Trey Lathe with his husband, Guy Berryessa, and daughters, Emma and Janessa.

Answering President Obama’s call to “Educate to Innovate” and advance student achievement in science and math over the next decade, Maker Ed, a nonprofit organization, was launched in 2012. Answering his own calling, Warren “Trey” Lathe (2012-14 Executive Branch Fellow at National Science Foundation, NSF) has accepted the position of Maker Ed executive director. In his words, Maker Ed’s “mission aligns perfectly with my own passions: educational innovation and broadening participation and access to educational opportunities for children who are too often left out.”

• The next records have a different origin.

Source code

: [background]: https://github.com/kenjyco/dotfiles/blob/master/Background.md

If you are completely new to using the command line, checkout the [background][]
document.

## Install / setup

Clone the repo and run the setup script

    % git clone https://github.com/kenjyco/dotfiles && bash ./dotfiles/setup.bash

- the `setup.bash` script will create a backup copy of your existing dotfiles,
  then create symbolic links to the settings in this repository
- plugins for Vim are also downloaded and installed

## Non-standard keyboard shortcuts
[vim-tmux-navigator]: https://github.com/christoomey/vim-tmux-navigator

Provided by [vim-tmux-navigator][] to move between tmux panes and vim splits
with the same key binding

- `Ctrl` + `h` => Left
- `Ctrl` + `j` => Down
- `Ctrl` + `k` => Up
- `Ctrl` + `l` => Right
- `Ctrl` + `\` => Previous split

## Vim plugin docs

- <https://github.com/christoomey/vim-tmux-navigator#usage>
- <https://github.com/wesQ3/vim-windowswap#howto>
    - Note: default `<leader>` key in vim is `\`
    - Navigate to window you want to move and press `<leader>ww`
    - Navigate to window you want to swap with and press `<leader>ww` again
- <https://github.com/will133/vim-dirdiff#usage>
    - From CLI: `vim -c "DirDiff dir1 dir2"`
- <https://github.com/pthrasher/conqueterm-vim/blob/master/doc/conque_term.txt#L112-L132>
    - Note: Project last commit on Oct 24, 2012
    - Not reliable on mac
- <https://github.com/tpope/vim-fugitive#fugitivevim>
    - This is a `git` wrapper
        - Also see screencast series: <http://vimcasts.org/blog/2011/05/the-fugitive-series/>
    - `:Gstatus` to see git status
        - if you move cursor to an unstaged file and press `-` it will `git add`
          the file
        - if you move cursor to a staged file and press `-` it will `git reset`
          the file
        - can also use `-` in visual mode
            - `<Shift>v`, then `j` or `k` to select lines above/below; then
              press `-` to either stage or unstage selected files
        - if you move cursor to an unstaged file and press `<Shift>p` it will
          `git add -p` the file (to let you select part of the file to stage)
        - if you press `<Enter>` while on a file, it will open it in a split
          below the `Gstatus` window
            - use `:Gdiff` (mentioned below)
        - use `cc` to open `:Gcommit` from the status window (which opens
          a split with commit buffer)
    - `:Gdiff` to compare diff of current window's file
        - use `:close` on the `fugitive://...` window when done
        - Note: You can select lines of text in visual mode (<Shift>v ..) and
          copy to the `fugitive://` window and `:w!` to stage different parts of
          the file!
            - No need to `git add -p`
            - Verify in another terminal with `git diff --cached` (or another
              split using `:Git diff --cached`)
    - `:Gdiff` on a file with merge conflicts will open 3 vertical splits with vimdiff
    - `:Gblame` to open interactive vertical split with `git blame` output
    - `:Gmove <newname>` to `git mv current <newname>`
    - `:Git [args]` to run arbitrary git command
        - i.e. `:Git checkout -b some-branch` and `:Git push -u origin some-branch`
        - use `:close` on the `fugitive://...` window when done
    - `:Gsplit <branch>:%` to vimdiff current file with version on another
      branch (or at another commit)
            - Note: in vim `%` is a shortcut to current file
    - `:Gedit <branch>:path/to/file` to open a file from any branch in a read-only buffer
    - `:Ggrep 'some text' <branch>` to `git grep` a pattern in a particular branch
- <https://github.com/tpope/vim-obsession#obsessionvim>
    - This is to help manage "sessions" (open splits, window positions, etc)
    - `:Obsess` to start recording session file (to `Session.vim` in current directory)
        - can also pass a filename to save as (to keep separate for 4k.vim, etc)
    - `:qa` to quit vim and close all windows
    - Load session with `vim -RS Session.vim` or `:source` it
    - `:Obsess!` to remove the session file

Maker Ed helps youth-serving organizations, afterschool programs, corporations, foundations, and makers grow the Maker Movement by creating more opportunities for young people to develop interest, confidence, and creativity in STEM and art through making. As a fellow at NSF, Lathe served in programs designed to expand the participation of women and minorities in the technology arena, and his involvement with an STPF affinity group had a direct impact on his most recent career move.

My work as a AAAS STPF Fellow was amazing preparation for this position.

“I co-founded the MaDTECHEd (MOOCs, Making, Mobile and other Disruptive Technologies in Education) Affinity Group with Dorothy Jones-Davis (2012-14 Executive Branch Fellow at NSF) to explore the challenges of educational technology. My involvement with the group led to my new position directly in several ways. MaDTECHEd’s activities helped me understand the educational landscape much more deeply. Working on projects such as the “Making Education Great” symposium and the DC Mini-Maker Faire led to my meeting and working with many of the people who became instrumental in recommending me for the position,” said Lathe.

“Maker Ed staff hope to expand our reach to provide support and resources to underserved communities. We currently reach tens of thousands of kids; we hope to raise that profile and reach hundreds of thousands.”